Dataset entries:
= Beginning of Section =
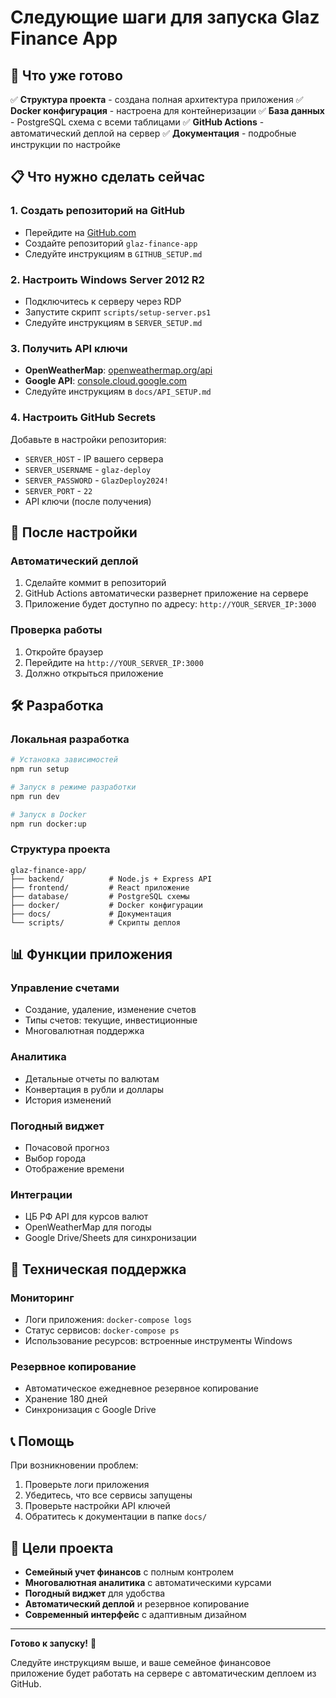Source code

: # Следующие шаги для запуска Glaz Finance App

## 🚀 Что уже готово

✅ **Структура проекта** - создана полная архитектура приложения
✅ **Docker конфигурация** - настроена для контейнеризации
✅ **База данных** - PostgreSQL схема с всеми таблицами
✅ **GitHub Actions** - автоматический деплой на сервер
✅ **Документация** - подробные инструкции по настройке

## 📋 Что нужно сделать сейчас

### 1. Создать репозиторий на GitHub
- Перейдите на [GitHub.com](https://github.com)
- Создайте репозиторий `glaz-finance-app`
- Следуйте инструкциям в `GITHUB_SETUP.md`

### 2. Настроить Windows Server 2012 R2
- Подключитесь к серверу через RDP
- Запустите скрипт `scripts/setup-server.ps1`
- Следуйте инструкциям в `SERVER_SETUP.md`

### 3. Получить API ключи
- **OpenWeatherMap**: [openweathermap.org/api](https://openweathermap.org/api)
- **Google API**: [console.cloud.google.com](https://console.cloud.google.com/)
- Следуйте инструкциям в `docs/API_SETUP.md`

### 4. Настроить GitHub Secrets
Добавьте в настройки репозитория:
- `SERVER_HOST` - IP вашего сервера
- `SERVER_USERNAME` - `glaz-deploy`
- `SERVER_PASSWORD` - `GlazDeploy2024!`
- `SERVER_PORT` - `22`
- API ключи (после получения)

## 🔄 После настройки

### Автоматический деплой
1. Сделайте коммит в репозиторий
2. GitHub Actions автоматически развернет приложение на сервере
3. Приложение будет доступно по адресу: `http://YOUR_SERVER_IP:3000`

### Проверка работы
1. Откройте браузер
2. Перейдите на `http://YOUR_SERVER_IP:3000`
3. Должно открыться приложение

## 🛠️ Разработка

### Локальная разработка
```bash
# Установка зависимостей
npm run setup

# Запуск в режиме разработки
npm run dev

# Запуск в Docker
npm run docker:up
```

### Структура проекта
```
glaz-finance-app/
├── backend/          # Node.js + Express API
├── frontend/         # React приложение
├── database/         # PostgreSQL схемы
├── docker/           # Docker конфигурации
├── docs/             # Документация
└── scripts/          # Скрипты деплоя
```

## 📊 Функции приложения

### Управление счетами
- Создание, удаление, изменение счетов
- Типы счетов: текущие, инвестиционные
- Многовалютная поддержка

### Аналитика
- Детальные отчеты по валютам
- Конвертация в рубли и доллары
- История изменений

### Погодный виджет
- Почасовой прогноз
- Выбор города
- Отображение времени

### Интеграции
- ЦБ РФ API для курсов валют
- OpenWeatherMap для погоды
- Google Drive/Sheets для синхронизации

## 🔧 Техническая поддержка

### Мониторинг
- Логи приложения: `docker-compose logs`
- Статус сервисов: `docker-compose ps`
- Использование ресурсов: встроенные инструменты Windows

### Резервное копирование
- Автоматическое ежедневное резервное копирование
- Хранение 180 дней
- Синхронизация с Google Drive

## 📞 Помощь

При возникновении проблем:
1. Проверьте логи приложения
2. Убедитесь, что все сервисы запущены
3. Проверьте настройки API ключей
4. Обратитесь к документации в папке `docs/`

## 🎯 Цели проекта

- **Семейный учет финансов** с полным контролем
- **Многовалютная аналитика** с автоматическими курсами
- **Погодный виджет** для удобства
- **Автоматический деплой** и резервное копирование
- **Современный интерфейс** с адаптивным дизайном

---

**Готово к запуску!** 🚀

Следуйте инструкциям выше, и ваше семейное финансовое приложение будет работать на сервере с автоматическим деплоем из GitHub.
= End of Section =
= Beginning of Section =
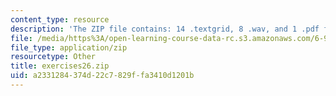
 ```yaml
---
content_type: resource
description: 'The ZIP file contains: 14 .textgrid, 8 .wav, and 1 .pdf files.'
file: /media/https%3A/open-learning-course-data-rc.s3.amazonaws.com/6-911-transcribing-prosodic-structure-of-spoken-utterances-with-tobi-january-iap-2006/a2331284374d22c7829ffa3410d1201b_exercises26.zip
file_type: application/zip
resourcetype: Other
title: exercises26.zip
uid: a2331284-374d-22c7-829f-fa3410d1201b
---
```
= End of Section =
= Beginning of Section =
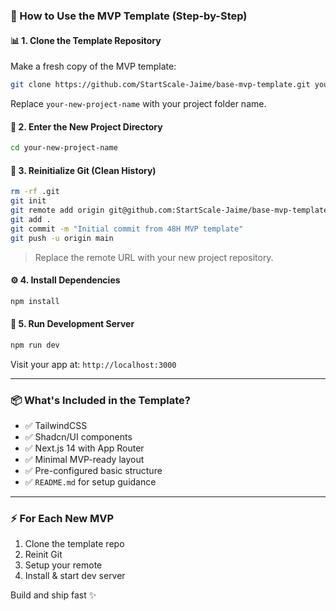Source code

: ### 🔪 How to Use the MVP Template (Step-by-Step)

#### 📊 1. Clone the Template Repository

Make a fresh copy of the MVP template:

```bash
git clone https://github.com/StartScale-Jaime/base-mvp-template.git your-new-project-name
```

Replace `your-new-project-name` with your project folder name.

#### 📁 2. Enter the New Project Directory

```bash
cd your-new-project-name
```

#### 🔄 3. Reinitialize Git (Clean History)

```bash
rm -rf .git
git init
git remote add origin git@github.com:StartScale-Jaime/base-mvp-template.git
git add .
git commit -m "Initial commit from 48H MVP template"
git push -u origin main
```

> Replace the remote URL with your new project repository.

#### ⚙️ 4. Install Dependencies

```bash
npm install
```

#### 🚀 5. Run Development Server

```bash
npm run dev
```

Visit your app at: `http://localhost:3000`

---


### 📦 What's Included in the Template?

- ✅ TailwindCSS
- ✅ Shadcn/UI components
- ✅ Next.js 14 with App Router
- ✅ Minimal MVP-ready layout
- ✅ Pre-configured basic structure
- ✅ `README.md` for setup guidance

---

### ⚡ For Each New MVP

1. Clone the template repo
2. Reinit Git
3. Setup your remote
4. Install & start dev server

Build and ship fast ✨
= End of Section =
This exercise requires the lines of the entries containing the string "Настроить".

### 2. Настроить Windows Server 2012 R2
### 4. Настроить GitHub Secrets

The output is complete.